> [What is expected]
Determine the count of lines containing "timing" in the entries below and return only that figure.
-- -- --
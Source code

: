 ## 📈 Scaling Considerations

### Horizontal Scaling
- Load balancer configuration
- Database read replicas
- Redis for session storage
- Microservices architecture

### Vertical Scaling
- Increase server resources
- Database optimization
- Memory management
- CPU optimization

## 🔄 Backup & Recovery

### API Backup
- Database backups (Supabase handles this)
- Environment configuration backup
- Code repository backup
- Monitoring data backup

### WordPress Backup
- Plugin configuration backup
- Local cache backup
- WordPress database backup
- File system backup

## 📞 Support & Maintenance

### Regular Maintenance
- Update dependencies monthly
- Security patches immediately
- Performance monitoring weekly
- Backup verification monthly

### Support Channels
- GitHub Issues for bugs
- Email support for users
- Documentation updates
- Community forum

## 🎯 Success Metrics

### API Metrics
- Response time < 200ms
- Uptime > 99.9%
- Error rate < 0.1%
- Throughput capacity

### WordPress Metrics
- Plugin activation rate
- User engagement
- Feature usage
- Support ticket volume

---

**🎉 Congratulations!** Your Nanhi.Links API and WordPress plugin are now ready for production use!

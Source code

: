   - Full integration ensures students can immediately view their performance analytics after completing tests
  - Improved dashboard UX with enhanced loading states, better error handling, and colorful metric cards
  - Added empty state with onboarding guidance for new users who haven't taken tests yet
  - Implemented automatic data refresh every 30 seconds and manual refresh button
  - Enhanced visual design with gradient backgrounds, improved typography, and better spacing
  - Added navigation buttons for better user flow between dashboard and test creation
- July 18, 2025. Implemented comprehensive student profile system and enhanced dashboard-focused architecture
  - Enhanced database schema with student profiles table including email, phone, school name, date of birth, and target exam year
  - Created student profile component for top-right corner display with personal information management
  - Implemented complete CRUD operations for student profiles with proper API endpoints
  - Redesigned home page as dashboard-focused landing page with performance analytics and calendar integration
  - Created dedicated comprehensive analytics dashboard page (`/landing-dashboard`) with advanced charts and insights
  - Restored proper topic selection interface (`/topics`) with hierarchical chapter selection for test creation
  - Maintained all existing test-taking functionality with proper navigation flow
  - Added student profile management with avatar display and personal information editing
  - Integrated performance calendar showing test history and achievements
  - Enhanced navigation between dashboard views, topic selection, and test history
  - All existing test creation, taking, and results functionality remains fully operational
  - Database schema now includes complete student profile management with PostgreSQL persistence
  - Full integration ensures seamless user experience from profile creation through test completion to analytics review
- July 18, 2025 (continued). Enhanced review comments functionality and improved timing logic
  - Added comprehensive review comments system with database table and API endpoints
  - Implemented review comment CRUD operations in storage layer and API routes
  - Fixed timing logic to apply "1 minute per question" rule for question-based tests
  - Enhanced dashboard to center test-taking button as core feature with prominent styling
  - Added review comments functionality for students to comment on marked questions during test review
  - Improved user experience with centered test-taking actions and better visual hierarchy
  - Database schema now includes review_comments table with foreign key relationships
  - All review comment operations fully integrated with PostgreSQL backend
-- -- --
> [Written reply]
2